Some learners positively respond to the grammar-translation method for the sake of simple objectives and clear sense of achievement. Other learners also go for the feeling of the mother tongue safety. Such learners refer to the grammatical structures and rules using the mother tongue equivalents. To build their communicative skills, learners use the grammatical knowledge as essential foundation. On the other hand, many learners find it boring and the non-communicative nature of this approach weakens the comprehensive skills of the learners. Currently, the grammar-translation method of teaching is not very common, in spite of the fact that it is adopted in different way at some places round the world. Jack Richards and Theodore Rogers stated in their 2001 book, Approaches and Methods in Language Teaching, that this method is adopted in some countries yet many scholars abandoned it.

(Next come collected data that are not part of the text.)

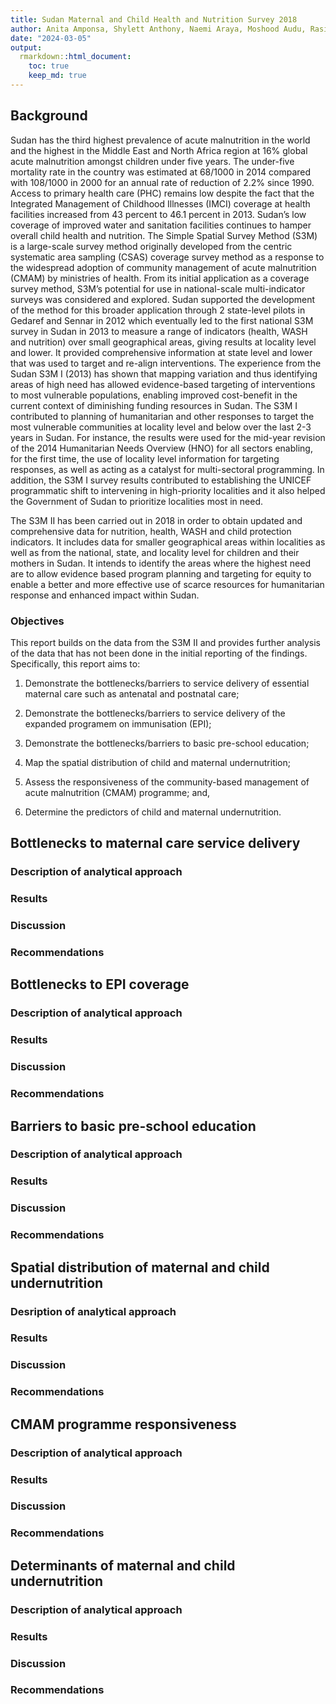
 ```yaml
---
title: Sudan Maternal and Child Health and Nutrition Survey 2018
author: Anita Amponsa, Shylett Anthony, Naemi Araya, Moshood Audu, Rasika Bombatkar, Neira Budiono, Phillip Chigiya, Prince Kelechi Chima, John Bok Chol, Clifford Cofie, Eslam Elbasheer, Prateek Garg, Mary Gouws, Samvel Grigoryan, Marietta Imadojiemu, Jillian Francise Lee, Anita Makori, Joseph Mwaka, Kapil Narain, Josephine Ndawula, Thokozani Nyasulu, Richmonda Pearce, Mariano Ratto, Gloria Rukomeza, Mercedes Rumi, Amina Suveha, Shih-Ting Tseng, Claudia Vidal Cuellar, Yih Seong Wong
date: "2024-03-05"
output: 
  rmarkdown::html_document:
    toc: true
    keep_md: true
---
```




## Background 

Sudan has the third highest prevalence of acute malnutrition in the world and the highest in the Middle East and North Africa region at 16% global acute malnutrition amongst children under five years. The under-five mortality rate in the country was estimated at 68/1000 in 2014 compared with 108/1000 in 2000 for an annual rate of reduction of 2.2% since 1990. Access to primary health care (PHC) remains low despite the fact that the Integrated Management of Childhood Illnesses (IMCI) coverage at health facilities increased from 43 percent to 46.1 percent in 2013. Sudan’s low coverage of improved water and sanitation facilities continues to hamper overall child health and nutrition. The Simple Spatial Survey Method (S3M) is a large-scale survey method originally developed from the centric systematic area sampling (CSAS) coverage survey method as a response to the widespread adoption of community management of acute malnutrition (CMAM) by ministries of health. From its initial application as a coverage survey method, S3M’s potential for use in national-scale multi-indicator surveys was considered and explored. Sudan supported the development of the method for this broader application through 2 state-level pilots in Gedaref and Sennar in 2012 which eventually led to the first national S3M survey in Sudan in 2013 to measure a range of indicators (health, WASH and nutrition) over small geographical areas, giving results at locality level and lower. It provided comprehensive information at state level and lower that was used to target and re-align interventions. The experience from the Sudan S3M I (2013) has shown that mapping variation and thus identifying areas of high need has allowed evidence-based targeting of interventions to most vulnerable populations, enabling improved cost-benefit in the current context of diminishing funding resources in Sudan. The S3M I contributed to planning of humanitarian and other responses to target the most vulnerable communities at locality level and below over the last 2-3 years in Sudan. For instance, the results were used for the mid-year revision of the 2014 Humanitarian Needs Overview (HNO) for all sectors enabling, for the first time, the use of locality level information for targeting responses, as well as acting as a catalyst for multi-sectoral programming. In addition, the S3M I survey results contributed to establishing the UNICEF programmatic shift to intervening in high-priority localities and it also helped the Government of Sudan to prioritize localities most in need.

The S3M II has been carried out in 2018 in order to obtain updated and comprehensive data for nutrition, health, WASH and child protection indicators. It includes data for smaller geographical areas within localities as well as from the national, state, and locality level for children and their mothers in Sudan. It intends to identify the areas where the highest need are to allow evidence based program planning and targeting for equity to enable a better and more effective use of scarce resources
for humanitarian response and enhanced impact within Sudan.

### Objectives

This report builds on the data from the S3M II and provides further analysis of the data that has not been done in the initial reporting of the findings. Specifically, this report aims to:

1. Demonstrate the bottlenecks/barriers to service delivery of essential maternal care such as antenatal and postnatal care;

2. Demonstrate the bottlenecks/barriers to service delivery of the expanded programem on immunisation (EPI);

3. Demonstrate the bottlenecks/barriers to basic pre-school education;

4. Map the spatial distribution of child and maternal undernutrition;

5. Assess the responsiveness of the community-based management of acute malnutrition (CMAM) programme; and,

6. Determine the predictors of child and maternal undernutrition.


<!---- This is the start of the section for Team Naruto ---->
## Bottlenecks to maternal care service delivery

### Description of analytical approach




### Results




### Discussion




### Recommendations




<!---- This is the end of the section for Team Naruto ---->

<!---- This is the start of the section for Team Sasuke ---->
## Bottlenecks to EPI coverage

### Description of analytical approach




### Results




### Discussion




### Recommendations




<!---- This is the end of the section for Team Sasuke ---->

<!---- This is the start of the section for Team Rock Lee ---->
## Barriers to basic pre-school education

### Description of analytical approach




### Results




### Discussion




### Recommendations




<!---- This is the end of the section for Team Rock Lee ---->

<!---- This is the start of the section for Team Hinata ---->

## Spatial distribution of maternal and child undernutrition

### Desription of analytical approach




### Results




### Discussion




### Recommendations




<!---- This is the end of the section for Team Hinata ---->

<!---- This is the start of the section for Team Neji ---->

## CMAM programme responsiveness

### Description of analytical approach




### Results




### Discussion




### Recommendations




<!---- This is the end of the section for Team Neji ---->

<!---- This is the start of the section for Team Sakura ---->

## Determinants of maternal and child undernutrition

### Description of analytical approach




### Results




### Discussion




### Recommendations




<!---- This is the end of the section for Team Sakura ---->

When teachers started teaching modern languages in Europe in the 18th and 19th centuries, they adopted the grammar-translation method the same way it was adopted for Latin. In this methodology, translation is essential in the process of teaching so that in drills, students translate disconnected sentences from the TL into their mother tongue.
The target language is not used actively for communication in class and students are not exposed to the TL. Thus, there is no listening ,speaking or pronunciation practices. The main concern is on translation, reading and writing rather than other skills like listening and speaking. As a result, reading and writing might be developed on the expense of other skills that are needed for holding the simplest form of dialogues or everyday conversation.
Pros and Cons
This method is described as rigid, dull and boring by many educational scholars because it neglects creativity and students are left with very superficial and weak knowledge of the communicative language.

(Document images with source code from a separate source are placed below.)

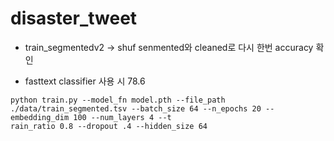 # disaster_tweet

- train_segmentedv2 -> shuf
 senmented와 cleaned로 다시 한번 accuracy 확인

- fasttext classifier 사용 시 78.6

```
python train.py --model_fn model.pth --file_path ./data/train_segmented.tsv --batch_size 64 --n_epochs 20 --embedding_dim 100 --num_layers 4 --t
rain_ratio 0.8 --dropout .4 --hidden_size 64
```
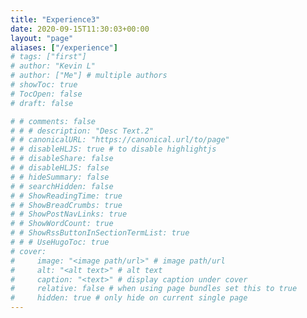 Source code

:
 ```yaml
---
title: "Experience3"
date: 2020-09-15T11:30:03+00:00
layout: "page"
aliases: ["/experience"]
# tags: ["first"]
# author: "Kevin L"
# author: ["Me"] # multiple authors
# showToc: true
# TocOpen: false
# draft: false

# # comments: false
# # # description: "Desc Text.2"
# # canonicalURL: "https://canonical.url/to/page"
# # disableHLJS: true # to disable highlightjs
# # disableShare: false
# # disableHLJS: false
# # hideSummary: false
# # searchHidden: false
# # ShowReadingTime: true
# # ShowBreadCrumbs: true
# # ShowPostNavLinks: true
# # ShowWordCount: true
# # ShowRssButtonInSectionTermList: true
# # # UseHugoToc: true
# cover:
#     image: "<image path/url>" # image path/url
#     alt: "<alt text>" # alt text
#     caption: "<text>" # display caption under cover
#     relative: false # when using page bundles set this to true
#     hidden: true # only hide on current single page
---
```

Yet, hybrid forms of this method are still adopted in different parts of the world where students seek translating texts from the TL into the mother tongue and vice versa. Furthermore, it is assumed essential for learners, mostly ESL students, to study grammar. According to this method, instruction supports students with the rules of arranging words in addition to the form and variation of words.
Communicative language Teaching
The Communicative Method of Teaching is also known as Communicative Language Teaching (CLT). It was prominent during the 1970s and 1980s when the European Common Market opened and there was a growing plea for language learning. Besides, foreign languages started to be taught in secondary and high schools.